CEP engines operate by collecting basic data items arriving from input data streams and using them to infer complex events according to the patterns defined by the system users. To that end, data items are combined into higher-level entities matching the pattern-specified structure. In order to guarantee detection correctness, a CEP system is required to actively maintain all subsets of data items that might eventually become a part of a successful pattern match. As a result, the overall number of such potential matches grows exponentially with the size and the sophistication of the pattern being detected. Considering that real-life patterns typically incorporate a highly convoluted structure and may consist of 10 or more events connected by increasingly complex operators and predicates, this situation introduces a crucial performance bottleneck, making complex event processing virtually infeasible even for large businesses capable of acquiring extensive computation power. In addition, modern CEP applications are often required to process hundreds or even thousands of patterns and streams in parallel under tight real-time constraints, which increases the magnitude of the problem.
In this talk, we present a novel solution to overcome the exponential resource requirements of complex event processing. Our solution is based on the principle of 'statistic-based lazy evaluation'. Under this paradygm, incoming data items are allowed to be processed in an order different from their natural order of appearance in an input stream. As a result, statistical properties of the underlying data, such as the occurrence rates of different types of items and the selectivities (probabilities of success) of the predicates, can be utilized to generate efficient evaluation plans providing close-to-optimal detection performance.

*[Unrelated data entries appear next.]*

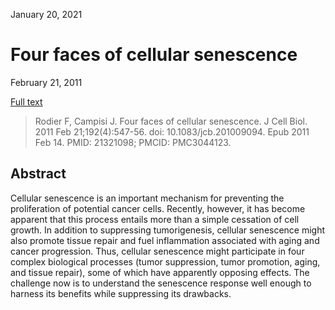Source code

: January 20, 2021

# Four faces of cellular senescence

February 21, 2011

[Full text](https://rupress.org/jcb/article/192/4/547/36360/Four-faces-of-cellular-senescenceFour-faces-of)

> Rodier F, Campisi J. Four faces of cellular senescence. J Cell Biol. 2011 Feb
> 21;192(4):547-56. doi: 10.1083/jcb.201009094. Epub 2011 Feb 14. PMID:
> 21321098; PMCID: PMC3044123.

## Abstract

Cellular senescence is an important mechanism for preventing the proliferation
of potential cancer cells. Recently, however, it has become apparent that this
process entails more than a simple cessation of cell growth. In addition to
suppressing tumorigenesis, cellular senescence might also promote tissue repair
and fuel inflammation associated with aging and cancer progression. Thus,
cellular senescence might participate in four complex biological processes
(tumor suppression, tumor promotion, aging, and tissue repair), some of which
have apparently opposing effects. The challenge now is to understand the
senescence response well enough to harness its benefits while suppressing its
drawbacks.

We devise and describe an efficient lazy evaluation mechanism for complex event processing based on nondeterministic finite automata. By exploiting the similarity of our problem to the well-known problem of join query plan generation, we develop a procedure for adapting the existing join-based algorithms to the CEP domain, thus creating a new family of algorithms for generating practically efficient pattern detection plans. As the statistical data properties required for plan generation are rarely known in advance and may change dynamically, we present an efficient and precise mechanism that continuously estimates the current statistic values of the required data characteristics on-the-fly and, if and whenever necessary, adapts the evaluation plan accordingly. Finally, we extend our methods to multi-pattern CEP environment, demonstrating how the lazy evaluation approach can facilitate common subexpression sharing between different patterns in a workload. An extensive theoretical and empirical analysis of our innovations demonstrates their superiority over state-of-the-art approaches.